[[ DATA SHOWN, beginning ]]
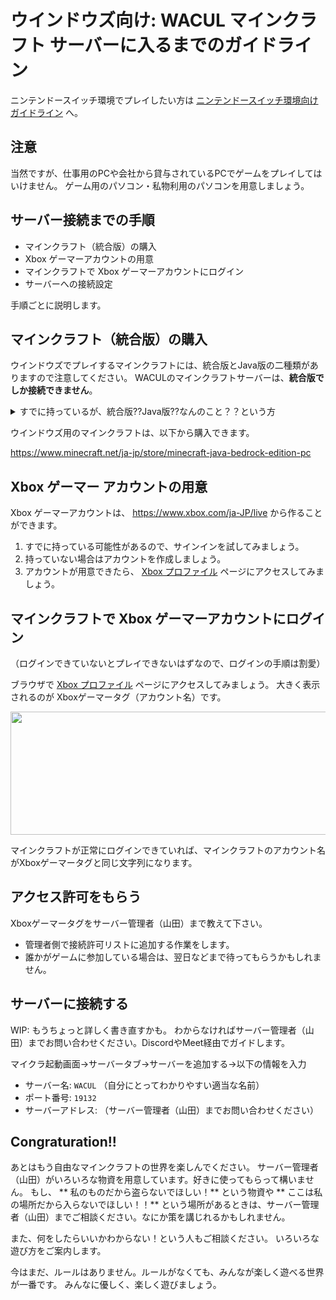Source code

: # ウインドウズ向け: WACUL マインクラフト サーバーに入るまでのガイドライン

ニンテンドースイッチ環境でプレイしたい方は [ニンテンドースイッチ環境向けガイドライン](./mc-wacul-switch.md) へ。

## 注意

当然ですが、仕事用のPCや会社から貸与されているPCでゲームをプレイしてはいけません。
ゲーム用のパソコン・私物利用のパソコンを用意しましょう。

## サーバー接続までの手順

- マインクラフト（統合版）の購入
- Xbox ゲーマーアカウントの用意
- マインクラフトで Xbox ゲーマーアカウントにログイン
- サーバーへの接続設定

手順ごとに説明します。

## マインクラフト（統合版）の購入

ウインドウズでプレイするマインクラフトには、統合版とJava版の二種類がありますので注意してください。
WACULのマインクラフトサーバーは、**統合版でしか接続できません**。

<details><summary>すでに持っているが、統合版??Java版??なんのこと？？という方</summary>

最近は統合版とJava版どちらも使えるようになっているので、ほとんど気にしなくていいですが、はるか昔に買ってすでに持っている、という人は「Java版」ではないか確認しましょう。

参考: 統合版とJava版の見分け方

⭕ 統合版の場合は、下の画像のようにタイトル画面には特に何も書かれていません。
<img src="https://i.gyazo.com/84ca1f0574fc56f0c8a46e924187a622.jpg" width="680" height="425" />

❌ Java版だと、下の画像のようにタイトル画面に `JAVA EDITION` と書かれています。  

<img src="https://i.gyazo.com/249813a8114be460e008ed999a2a7784.jpg" width="680" height="390" />

Java版を使っていた人は、改めてマインクラフトの公式サイトから [マインクラフト Windows 10 / 11用ダウンロードランチャー](https://www.minecraft.net/ja-jp/download) をダウンロード・インストールしましょう。
購入履歴が古すぎる場合、ダウンロードできないかもしれませんので、改めて購入することになります。</details>

ウインドウズ用のマインクラフトは、以下から購入できます。

https://www.minecraft.net/ja-jp/store/minecraft-java-bedrock-edition-pc

## Xbox ゲーマー アカウントの用意

Xbox ゲーマーアカウントは、 https://www.xbox.com/ja-JP/live から作ることができます。

1. すでに持っている可能性があるので、サインインを試してみましょう。
2. 持っていない場合はアカウントを作成しましょう。
3. アカウントが用意できたら、 [Xbox プロファイル](https://account.xbox.com/ja-jp/Profile) ページにアクセスしてみましょう。

## マインクラフトで Xbox ゲーマーアカウントにログイン

（ログインできていないとプレイできないはずなので、ログインの手順は割愛）

ブラウザで [Xbox プロファイル](https://account.xbox.com/ja-jp/Profile) ページにアクセスしてみましょう。
大きく表示されるのが Xboxゲーマータグ（アカウント名）です。

<img src="https://i.gyazo.com/af7dfdbc8b0899267a1121cc5956539b.png" width="592" height="197" />

マインクラフトが正常にログインできていれば、マインクラフトのアカウント名がXboxゲーマータグと同じ文字列になります。

## アクセス許可をもらう

Xboxゲーマータグをサーバー管理者（山田）まで教えて下さい。

- 管理者側で接続許可リストに追加する作業をします。
- 誰かがゲームに参加している場合は、翌日などまで待ってもらうかもしれません。

## サーバーに接続する

WIP: もうちょっと詳しく書き直すかも。
わからなければサーバー管理者（山田）までお問い合わせください。DiscordやMeet経由でガイドします。

マイクラ起動画面→サーバータブ→サーバーを追加する→以下の情報を入力

- サーバー名: `WACUL` （自分にとってわかりやすい適当な名前）
- ポート番号: `19132`
- サーバーアドレス: （サーバー管理者（山田）までお問い合わせください）

## Congraturation!!

あとはもう自由なマインクラフトの世界を楽しんでください。
サーバー管理者（山田）がいろいろな物資を用意しています。好きに使ってもらって構いません。
もし、 ** 私のものだから盗らないでほしい！** という物資や ** ここは私の場所だから入らないでほしい！！** という場所があるときは、サーバー管理者（山田）までご相談ください。なにか策を講じれるかもしれません。

また、何をしたらいいかわからない！という人もご相談ください。
いろいろな遊び方をご案内します。

今はまだ、ルールはありません。ルールがなくても、みんなが楽しく遊べる世界が一番です。
みんなに優しく、楽しく遊びましょう。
[[ DATA SHOWN, end ]]
**BRIEF:**
Among the entries above, which lines include "ページにアクセスしてみましょう"? List them all.

**ANSWER TO THE PROBLEM:**
3. アカウントが用意できたら、 [Xbox プロファイル](https://account.xbox.com/ja-jp/Profile) ページにアクセスしてみましょう。
ブラウザで [Xbox プロファイル](https://account.xbox.com/ja-jp/Profile) ページにアクセスしてみましょう。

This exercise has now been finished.